State of Washington Protects Sharks
Press Release Date: May 12, 2011
Location: Olympia, WA
Anna Baxter | email: email@example.com
Olympia, WA – Today, Washington Governor Christine Gregoire signed a bill to further protect sharks and ocean ecosystems. The legislation, SB 5688, which previously passed the Washington Senate by a unanimous vote, will protect shark populations by banning the trade of shark fins in Washington. Oceana commends Senators Ranker, Swecker, Rockefeller, Litzow, Shin, and Kline for their extraordinary leadership to protect a species that has been swimming the world’s oceans for more than 400 million years.
“By signing this legislation the Governor took a very large west coast leadership role in initiating action to address a global problem,” said Whit Sheard, Senior Advisor and Pacific Counsel for Oceana. “This bill will do two things, help us move closer to ending the wasteful and unnecessary depletion of our ocean’s top predators and serve as a model for Oregon and California as they have similar pending legislation.”
Each year, tens of millions of sharks are killed for their fins, mostly to make shark fin soup. In this wasteful and cruel practice, a shark’s fins are sliced off while at sea and the remainder of the animal is thrown back into the water to die.
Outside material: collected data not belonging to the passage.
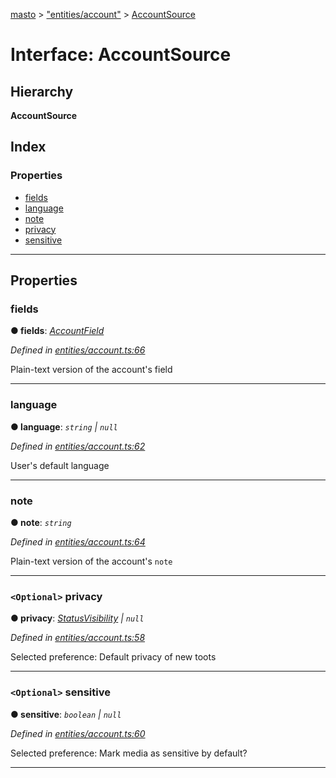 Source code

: [masto](../README.md) > ["entities/account"](../modules/_entities_account_.md) > [AccountSource](../interfaces/_entities_account_.accountsource.md)

# Interface: AccountSource

## Hierarchy

**AccountSource**

## Index

### Properties

* [fields](_entities_account_.accountsource.md#fields)
* [language](_entities_account_.accountsource.md#language)
* [note](_entities_account_.accountsource.md#note)
* [privacy](_entities_account_.accountsource.md#privacy)
* [sensitive](_entities_account_.accountsource.md#sensitive)

---

## Properties

<a id="fields"></a>

###  fields

**● fields**: *[AccountField](_entities_account_.accountfield.md)*

*Defined in [entities/account.ts:66](https://github.com/neet/masto.js/blob/b4e0b0f/src/entities/account.ts#L66)*

Plain-text version of the account's field

___
<a id="language"></a>

###  language

**● language**: *`string` \| `null`*

*Defined in [entities/account.ts:62](https://github.com/neet/masto.js/blob/b4e0b0f/src/entities/account.ts#L62)*

User's default language

___
<a id="note"></a>

###  note

**● note**: *`string`*

*Defined in [entities/account.ts:64](https://github.com/neet/masto.js/blob/b4e0b0f/src/entities/account.ts#L64)*

Plain-text version of the account's `note`

___
<a id="privacy"></a>

### `<Optional>` privacy

**● privacy**: *[StatusVisibility](../modules/_entities_status_.md#statusvisibility) \| `null`*

*Defined in [entities/account.ts:58](https://github.com/neet/masto.js/blob/b4e0b0f/src/entities/account.ts#L58)*

Selected preference: Default privacy of new toots

___
<a id="sensitive"></a>

### `<Optional>` sensitive

**● sensitive**: *`boolean` \| `null`*

*Defined in [entities/account.ts:60](https://github.com/neet/masto.js/blob/b4e0b0f/src/entities/account.ts#L60)*

Selected preference: Mark media as sensitive by default?

___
Without fins, sharks bleed to death, drown, or are eaten by other species. In recent decades some shark populations have declined by as much as 99%. Removing sharks from ocean ecosystems can destabilize the system and even lead to the eventual disappearance of other populations, including commercially-caught fish and shellfish species lower in the food web.
Senator Ranker emphasized the critical nature of the legislation, “despite current efforts, shark populations along the west coast continue to shrink,” said Ranker. “This is a new way to combat the problem – and one which will work. Without this legislation, shark communities will only continue to decline until they become endangered or extinct.”
Current federal laws ban shark finning, but do not address the issue of the shark fin trade. Therefore, fins are being imported to the U.S. from countries with few or even no shark protections in place. Similar legislation passed recently in Hawaii and Guam, and is pending in Oregon and California.
“The demand for fins is literally wiping sharks off the planet,” said Susan Murray, Senior Director of the Pacific for Oceana. “We commend the State of Washington for stepping up to the plate for these top predators.”
Oceana is the largest international advocacy group working solely to protect the world’s oceans. Oceana wins policy victories for the oceans using science-based campaigns. Since 2001, we have protected over 1.2 million square miles of ocean and innumerable sea turtles, sharks, dolphins and other sea creatures. More than 500,000 supporters have already joined Oceana. Global in scope, Oceana has offices in North, South and Central America and Europe. To learn more, please visit www.oceana.org.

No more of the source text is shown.